A good place to begin your selection process might be with a
longtime favorite of mine, Church & Dwight, best known for its Arm & Hammer
baking soda. When I last wrote about the Company a year ago, my earnings
projection for 2012 was $2.40 per share with a projected 12-month share price of
$57, thereby producing a 12 percent capital gain, plus an indicated dividend
yield 1.90 percent.
The shares recently closed at $63.94, so the Company well
exceeded my share price estimate. Earnings for 2012 came in at $2.48 per share,
again exceeding my estimate. Now the question is how will the company do going
forward.
Church & Dwight is immensely profitable, producing an 11
percent return on sales in fiscal 2012. In addition, the company repurchased
$242 million worth of its common stock. However, it has also taken on an
additional $650 million worth of debt, thereby bringing the total owed to $903
million, which includes both long and short term liabilities.
While the company has been growing earnings at a very
respectable rate over the past several years, for a company with $4 billion in
total assets, having to service nearly a billion dollars of debt could prove
challenging, especially if the macroeconomic environment deteriorates.
Church & Dwight is forecasting organic sales growth of 3 to 4
percent in 2013, with a 25 to 50 basis point gross margin increase.
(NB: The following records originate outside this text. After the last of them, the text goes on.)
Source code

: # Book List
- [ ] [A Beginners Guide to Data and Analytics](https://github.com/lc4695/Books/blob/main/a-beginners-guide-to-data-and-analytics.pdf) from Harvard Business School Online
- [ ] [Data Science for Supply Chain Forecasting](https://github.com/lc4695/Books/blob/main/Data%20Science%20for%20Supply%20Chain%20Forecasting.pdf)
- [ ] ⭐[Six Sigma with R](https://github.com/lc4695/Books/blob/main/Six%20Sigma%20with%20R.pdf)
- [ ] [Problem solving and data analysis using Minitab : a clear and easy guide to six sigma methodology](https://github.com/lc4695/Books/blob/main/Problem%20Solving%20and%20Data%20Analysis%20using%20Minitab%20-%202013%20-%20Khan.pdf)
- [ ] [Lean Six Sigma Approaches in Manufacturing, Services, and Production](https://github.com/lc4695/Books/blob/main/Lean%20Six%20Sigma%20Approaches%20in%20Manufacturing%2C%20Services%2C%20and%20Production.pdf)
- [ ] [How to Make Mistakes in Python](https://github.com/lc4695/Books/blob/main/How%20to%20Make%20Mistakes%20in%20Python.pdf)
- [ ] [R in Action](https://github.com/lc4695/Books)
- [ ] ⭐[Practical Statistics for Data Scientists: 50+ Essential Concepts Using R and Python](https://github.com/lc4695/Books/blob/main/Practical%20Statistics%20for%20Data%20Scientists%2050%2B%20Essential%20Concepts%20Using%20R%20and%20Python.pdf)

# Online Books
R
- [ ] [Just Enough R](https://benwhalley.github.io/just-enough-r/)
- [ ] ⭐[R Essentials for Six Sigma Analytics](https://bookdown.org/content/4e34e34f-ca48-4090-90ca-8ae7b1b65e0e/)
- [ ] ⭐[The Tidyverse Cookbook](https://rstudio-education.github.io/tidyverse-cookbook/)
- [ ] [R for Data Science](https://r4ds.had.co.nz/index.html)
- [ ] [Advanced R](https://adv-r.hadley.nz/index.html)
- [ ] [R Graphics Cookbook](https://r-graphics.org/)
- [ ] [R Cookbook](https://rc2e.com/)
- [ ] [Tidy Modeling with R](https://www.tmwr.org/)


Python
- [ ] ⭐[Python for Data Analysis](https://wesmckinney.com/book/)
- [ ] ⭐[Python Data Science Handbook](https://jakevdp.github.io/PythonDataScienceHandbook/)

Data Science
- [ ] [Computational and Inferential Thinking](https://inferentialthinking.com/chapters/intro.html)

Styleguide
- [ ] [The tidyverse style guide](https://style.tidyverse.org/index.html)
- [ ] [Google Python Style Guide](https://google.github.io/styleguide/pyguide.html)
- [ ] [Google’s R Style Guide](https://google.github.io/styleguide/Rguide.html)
The Company
also anticipates that 2013 will be a much stronger year for reported sales
growth, due in part to Avid.
Closed early last October, the acquisition of Avid brought
with it Vitafusion, the number one brand in adult gummy-form vitamins, and Lit'l
Critters; the top brand in children's gummy-form vitamins.
However, the margin improvement in the Company’s core base of
business will be offset by the lower margin produced by Avid. In a strong move,
the Company plans to increase its marketing outlays in 2013, focused behind the
launch of innovative new premium products based on the Company's power brands.
Looking ahead, the Company’s fiscal 2013 guidance has
earnings per share increasing to $2.79. Meanwhile, earnings per share for the
first quarter are expected to increase by 8 percent when compared with fiscal
2012.
The intrinsic value of the shares, using a discounted
earnings model with a 12 percent discount rate is $63 per share. The more
conservative free cash flow to the firm model offers up an intrinsic value of
$81 per share.
My earnings estimate for 2013 is $2.80 per share, with a projected 12-month
share price of $72, for a 12 percent capital gain. There is also an indicated
1.80 percent dividend yield.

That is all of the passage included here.